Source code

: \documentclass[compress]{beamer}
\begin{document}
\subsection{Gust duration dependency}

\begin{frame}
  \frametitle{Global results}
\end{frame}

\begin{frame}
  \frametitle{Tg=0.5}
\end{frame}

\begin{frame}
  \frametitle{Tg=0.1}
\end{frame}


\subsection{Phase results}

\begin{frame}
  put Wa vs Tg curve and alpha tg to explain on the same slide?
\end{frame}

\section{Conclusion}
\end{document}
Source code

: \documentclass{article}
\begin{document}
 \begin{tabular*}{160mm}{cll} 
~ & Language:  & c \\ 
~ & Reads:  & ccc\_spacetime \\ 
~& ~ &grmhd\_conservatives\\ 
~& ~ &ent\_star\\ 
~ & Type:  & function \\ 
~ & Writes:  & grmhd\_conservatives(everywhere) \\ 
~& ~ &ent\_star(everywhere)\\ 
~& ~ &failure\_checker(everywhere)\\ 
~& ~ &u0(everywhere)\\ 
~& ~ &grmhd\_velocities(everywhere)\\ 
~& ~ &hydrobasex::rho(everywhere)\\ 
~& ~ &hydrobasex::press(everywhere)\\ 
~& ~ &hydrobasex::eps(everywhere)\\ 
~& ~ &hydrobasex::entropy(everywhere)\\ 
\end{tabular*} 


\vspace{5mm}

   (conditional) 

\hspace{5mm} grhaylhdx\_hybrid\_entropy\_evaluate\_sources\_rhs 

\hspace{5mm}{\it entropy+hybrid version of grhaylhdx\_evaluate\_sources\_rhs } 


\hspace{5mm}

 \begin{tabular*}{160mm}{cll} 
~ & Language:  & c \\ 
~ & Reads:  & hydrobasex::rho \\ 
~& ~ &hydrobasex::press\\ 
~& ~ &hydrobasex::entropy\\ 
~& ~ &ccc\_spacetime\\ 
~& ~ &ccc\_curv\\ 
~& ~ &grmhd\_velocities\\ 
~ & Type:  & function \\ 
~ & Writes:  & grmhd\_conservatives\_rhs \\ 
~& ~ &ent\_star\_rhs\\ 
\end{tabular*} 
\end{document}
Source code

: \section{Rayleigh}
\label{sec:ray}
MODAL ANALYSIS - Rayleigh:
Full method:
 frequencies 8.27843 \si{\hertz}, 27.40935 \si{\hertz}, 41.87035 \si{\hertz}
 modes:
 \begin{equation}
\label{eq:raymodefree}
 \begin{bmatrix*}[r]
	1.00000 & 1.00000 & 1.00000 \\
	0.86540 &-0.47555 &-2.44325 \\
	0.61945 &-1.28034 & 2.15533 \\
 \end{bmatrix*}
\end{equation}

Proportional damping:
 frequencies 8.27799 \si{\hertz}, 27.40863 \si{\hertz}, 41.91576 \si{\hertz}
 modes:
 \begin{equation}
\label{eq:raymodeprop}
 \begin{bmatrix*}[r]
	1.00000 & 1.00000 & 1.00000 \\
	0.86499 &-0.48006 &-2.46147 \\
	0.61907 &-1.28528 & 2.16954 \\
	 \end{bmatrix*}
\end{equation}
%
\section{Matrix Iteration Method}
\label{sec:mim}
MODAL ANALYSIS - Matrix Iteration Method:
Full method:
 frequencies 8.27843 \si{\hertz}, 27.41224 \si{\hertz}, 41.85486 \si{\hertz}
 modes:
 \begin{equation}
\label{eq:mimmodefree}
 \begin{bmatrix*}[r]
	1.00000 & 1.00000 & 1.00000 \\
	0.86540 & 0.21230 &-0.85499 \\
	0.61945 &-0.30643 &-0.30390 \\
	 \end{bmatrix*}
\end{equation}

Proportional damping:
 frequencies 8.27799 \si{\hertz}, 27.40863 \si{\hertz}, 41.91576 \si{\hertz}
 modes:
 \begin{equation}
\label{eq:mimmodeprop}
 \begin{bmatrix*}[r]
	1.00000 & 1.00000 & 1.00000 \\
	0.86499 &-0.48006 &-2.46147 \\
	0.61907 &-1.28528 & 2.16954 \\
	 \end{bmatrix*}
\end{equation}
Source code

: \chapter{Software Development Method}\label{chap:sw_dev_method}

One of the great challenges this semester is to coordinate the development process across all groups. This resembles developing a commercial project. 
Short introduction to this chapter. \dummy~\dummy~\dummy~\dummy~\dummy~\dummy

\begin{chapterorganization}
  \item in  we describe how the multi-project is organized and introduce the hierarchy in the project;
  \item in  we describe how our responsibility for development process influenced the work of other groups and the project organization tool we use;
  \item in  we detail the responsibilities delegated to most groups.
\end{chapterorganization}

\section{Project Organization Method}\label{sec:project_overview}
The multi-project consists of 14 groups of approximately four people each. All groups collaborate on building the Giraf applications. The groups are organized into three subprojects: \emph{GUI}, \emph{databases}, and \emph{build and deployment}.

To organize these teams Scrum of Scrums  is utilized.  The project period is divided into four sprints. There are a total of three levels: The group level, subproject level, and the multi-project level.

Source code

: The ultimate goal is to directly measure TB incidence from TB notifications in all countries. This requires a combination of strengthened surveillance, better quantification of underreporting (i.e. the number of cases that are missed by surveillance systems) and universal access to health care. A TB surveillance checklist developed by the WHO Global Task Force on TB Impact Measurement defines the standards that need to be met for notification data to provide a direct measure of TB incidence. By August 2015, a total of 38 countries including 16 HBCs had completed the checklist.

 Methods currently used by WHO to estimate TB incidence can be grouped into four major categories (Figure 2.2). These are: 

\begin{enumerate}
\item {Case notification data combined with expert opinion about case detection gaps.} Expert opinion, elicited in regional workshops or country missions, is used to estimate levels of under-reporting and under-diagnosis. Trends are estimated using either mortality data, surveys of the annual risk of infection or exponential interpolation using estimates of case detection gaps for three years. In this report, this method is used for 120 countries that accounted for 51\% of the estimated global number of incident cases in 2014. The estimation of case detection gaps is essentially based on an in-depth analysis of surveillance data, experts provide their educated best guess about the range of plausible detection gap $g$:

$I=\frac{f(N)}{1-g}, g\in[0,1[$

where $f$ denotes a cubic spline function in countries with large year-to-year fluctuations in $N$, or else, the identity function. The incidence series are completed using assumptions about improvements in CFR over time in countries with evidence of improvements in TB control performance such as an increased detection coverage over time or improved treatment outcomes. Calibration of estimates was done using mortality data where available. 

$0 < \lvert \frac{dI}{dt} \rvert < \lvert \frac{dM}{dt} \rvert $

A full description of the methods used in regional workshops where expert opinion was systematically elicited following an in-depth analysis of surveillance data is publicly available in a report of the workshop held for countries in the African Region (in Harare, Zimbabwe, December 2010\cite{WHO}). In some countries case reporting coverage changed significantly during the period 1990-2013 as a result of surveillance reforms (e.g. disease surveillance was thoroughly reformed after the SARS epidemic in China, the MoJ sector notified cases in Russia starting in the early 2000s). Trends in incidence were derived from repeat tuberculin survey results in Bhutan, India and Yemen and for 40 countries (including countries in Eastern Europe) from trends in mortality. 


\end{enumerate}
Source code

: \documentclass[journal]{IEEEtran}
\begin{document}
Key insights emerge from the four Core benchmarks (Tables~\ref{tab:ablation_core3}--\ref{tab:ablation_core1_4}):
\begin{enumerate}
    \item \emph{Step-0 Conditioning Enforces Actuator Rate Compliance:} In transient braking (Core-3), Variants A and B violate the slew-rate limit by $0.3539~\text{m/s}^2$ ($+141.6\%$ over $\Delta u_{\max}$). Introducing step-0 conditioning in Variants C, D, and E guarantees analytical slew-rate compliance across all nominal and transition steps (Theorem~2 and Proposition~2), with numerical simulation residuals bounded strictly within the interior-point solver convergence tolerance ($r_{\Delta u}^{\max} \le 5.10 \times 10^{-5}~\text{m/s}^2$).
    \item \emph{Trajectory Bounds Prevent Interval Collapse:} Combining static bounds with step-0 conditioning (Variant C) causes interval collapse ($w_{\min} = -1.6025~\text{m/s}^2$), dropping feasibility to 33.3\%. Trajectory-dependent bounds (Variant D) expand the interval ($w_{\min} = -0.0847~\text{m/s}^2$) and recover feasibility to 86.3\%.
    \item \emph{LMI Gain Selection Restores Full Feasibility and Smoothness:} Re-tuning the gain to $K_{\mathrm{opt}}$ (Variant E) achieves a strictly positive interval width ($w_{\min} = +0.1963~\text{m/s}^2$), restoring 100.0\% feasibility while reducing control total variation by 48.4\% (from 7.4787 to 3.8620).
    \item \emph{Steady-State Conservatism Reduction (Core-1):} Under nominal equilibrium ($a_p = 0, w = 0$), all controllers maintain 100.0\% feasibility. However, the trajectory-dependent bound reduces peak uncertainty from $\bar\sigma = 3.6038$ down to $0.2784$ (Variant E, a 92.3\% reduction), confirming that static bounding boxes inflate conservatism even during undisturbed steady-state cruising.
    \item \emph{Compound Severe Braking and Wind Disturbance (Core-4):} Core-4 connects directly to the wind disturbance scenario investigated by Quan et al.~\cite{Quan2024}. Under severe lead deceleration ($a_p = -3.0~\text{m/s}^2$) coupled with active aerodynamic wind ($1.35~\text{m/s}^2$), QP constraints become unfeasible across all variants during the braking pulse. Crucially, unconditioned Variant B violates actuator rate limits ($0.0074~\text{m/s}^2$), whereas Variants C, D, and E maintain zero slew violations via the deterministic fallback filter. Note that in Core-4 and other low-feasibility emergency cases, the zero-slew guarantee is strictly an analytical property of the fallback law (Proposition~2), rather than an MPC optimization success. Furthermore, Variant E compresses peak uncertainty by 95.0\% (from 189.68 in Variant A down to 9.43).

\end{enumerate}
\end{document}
= = = =
**TASK OBJECTIVE**
Where a line above holds the string "other", copy that line.

**RESULT OF THIS TASK**
  \item in  we describe how our responsibility for development process influenced the work of other groups and the project organization tool we use;
    \item \emph{Compound Severe Braking and Wind Disturbance (Core-4):} Core-4 connects directly to the wind disturbance scenario investigated by Quan et al.~\cite{Quan2024}. Under severe lead deceleration ($a_p = -3.0~\text{m/s}^2$) coupled with active aerodynamic wind ($1.35~\text{m/s}^2$), QP constraints become unfeasible across all variants during the braking pulse. Crucially, unconditioned Variant B violates actuator rate limits ($0.0074~\text{m/s}^2$), whereas Variants C, D, and E maintain zero slew violations via the deterministic fallback filter. Note that in Core-4 and other low-feasibility emergency cases, the zero-slew guarantee is strictly an analytical property of the fallback law (Proposition~2), rather than an MPC optimization success. Furthermore, Variant E compresses peak uncertainty by 95.0\% (from 189.68 in Variant A down to 9.43).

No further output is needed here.